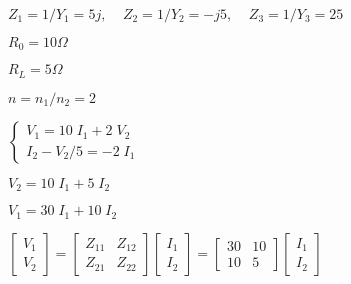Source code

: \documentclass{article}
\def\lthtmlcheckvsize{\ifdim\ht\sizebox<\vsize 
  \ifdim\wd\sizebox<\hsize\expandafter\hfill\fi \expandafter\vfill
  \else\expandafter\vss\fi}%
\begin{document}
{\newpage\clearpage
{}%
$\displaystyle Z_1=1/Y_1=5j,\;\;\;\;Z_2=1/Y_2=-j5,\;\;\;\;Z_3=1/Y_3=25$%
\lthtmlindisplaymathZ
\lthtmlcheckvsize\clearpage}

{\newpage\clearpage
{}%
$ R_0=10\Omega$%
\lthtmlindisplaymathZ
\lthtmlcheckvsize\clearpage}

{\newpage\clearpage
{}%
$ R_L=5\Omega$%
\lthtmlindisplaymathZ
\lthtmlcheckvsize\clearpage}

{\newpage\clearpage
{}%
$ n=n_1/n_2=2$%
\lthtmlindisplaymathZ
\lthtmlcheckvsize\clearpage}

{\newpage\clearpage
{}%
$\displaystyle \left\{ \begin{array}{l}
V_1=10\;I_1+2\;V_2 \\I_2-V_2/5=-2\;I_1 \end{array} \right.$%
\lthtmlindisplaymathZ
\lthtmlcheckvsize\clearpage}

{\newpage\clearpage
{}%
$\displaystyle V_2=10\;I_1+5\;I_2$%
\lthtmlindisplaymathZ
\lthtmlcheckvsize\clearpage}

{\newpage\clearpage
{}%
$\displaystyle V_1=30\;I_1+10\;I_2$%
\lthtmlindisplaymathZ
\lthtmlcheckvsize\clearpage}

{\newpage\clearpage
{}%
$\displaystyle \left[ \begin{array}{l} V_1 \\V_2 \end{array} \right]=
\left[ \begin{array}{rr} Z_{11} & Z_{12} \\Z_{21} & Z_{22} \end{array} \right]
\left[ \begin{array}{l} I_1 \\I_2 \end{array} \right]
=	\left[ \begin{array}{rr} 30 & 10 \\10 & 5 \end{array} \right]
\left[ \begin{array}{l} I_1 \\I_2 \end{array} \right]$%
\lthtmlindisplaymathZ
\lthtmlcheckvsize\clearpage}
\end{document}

----

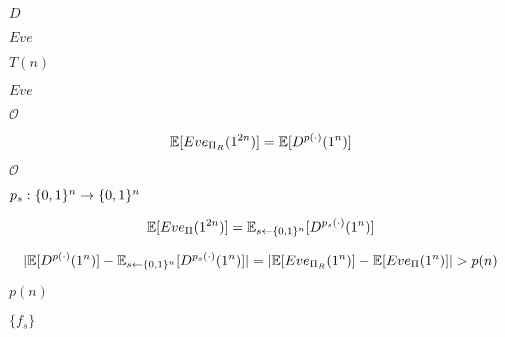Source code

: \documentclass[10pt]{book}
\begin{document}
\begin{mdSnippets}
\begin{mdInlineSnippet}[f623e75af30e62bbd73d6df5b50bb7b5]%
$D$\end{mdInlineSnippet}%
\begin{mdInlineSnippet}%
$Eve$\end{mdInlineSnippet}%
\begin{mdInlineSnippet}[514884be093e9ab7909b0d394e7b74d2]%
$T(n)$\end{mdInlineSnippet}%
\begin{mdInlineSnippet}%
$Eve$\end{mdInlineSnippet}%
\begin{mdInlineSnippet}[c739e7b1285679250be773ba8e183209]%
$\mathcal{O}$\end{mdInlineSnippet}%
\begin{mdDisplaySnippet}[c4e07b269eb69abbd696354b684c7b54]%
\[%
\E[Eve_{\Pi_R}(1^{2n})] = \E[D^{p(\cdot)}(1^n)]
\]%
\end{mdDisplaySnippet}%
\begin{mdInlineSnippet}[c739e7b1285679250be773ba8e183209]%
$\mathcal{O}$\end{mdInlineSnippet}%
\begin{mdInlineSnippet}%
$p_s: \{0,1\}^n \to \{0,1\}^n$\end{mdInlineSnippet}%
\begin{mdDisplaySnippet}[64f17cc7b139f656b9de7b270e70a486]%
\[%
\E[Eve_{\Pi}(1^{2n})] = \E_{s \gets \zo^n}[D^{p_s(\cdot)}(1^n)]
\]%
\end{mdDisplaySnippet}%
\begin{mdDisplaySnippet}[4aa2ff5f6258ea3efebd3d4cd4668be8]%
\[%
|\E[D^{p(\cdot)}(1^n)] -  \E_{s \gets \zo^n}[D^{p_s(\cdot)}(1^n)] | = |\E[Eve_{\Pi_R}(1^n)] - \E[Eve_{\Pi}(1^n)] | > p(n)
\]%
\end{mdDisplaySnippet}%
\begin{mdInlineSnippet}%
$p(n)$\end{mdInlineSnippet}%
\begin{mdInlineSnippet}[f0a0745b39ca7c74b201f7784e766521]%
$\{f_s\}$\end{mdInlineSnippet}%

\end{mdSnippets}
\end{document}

----

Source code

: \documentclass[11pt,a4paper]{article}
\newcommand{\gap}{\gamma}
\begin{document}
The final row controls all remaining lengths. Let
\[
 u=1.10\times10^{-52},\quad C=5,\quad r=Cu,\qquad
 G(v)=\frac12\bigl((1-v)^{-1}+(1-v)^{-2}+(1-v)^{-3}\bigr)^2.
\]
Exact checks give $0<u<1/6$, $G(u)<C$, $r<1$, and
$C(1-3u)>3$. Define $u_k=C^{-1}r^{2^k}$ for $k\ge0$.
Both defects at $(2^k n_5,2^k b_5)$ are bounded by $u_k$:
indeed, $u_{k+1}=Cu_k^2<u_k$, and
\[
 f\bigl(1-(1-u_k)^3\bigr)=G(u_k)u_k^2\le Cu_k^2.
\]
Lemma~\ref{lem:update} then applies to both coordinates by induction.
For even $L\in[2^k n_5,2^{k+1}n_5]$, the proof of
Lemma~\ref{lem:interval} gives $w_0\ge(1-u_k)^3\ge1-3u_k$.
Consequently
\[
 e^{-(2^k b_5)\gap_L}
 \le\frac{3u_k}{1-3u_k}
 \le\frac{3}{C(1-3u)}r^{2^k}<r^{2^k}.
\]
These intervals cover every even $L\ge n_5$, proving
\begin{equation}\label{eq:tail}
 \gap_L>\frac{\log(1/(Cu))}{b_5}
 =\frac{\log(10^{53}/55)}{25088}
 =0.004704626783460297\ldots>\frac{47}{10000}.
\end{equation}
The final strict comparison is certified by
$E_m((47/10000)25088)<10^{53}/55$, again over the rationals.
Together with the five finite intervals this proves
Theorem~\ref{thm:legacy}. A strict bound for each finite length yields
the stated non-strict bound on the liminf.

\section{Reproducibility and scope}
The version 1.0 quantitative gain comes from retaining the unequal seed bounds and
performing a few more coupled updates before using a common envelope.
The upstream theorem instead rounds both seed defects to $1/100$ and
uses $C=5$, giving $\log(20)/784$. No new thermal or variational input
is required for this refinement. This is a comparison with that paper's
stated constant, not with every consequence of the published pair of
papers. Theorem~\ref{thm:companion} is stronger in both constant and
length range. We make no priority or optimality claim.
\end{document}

----

ASSIGNMENT:
Your answer should be the lines above that contain the word "array", copied out.

WRITTEN ANSWER:
$\displaystyle \left\{ \begin{array}{l}
V_1=10\;I_1+2\;V_2 \\I_2-V_2/5=-2\;I_1 \end{array} \right.$%
$\displaystyle \left[ \begin{array}{l} V_1 \\V_2 \end{array} \right]=
\left[ \begin{array}{rr} Z_{11} & Z_{12} \\Z_{21} & Z_{22} \end{array} \right]
\left[ \begin{array}{l} I_1 \\I_2 \end{array} \right]
=	\left[ \begin{array}{rr} 30 & 10 \\10 & 5 \end{array} \right]
\left[ \begin{array}{l} I_1 \\I_2 \end{array} \right]$%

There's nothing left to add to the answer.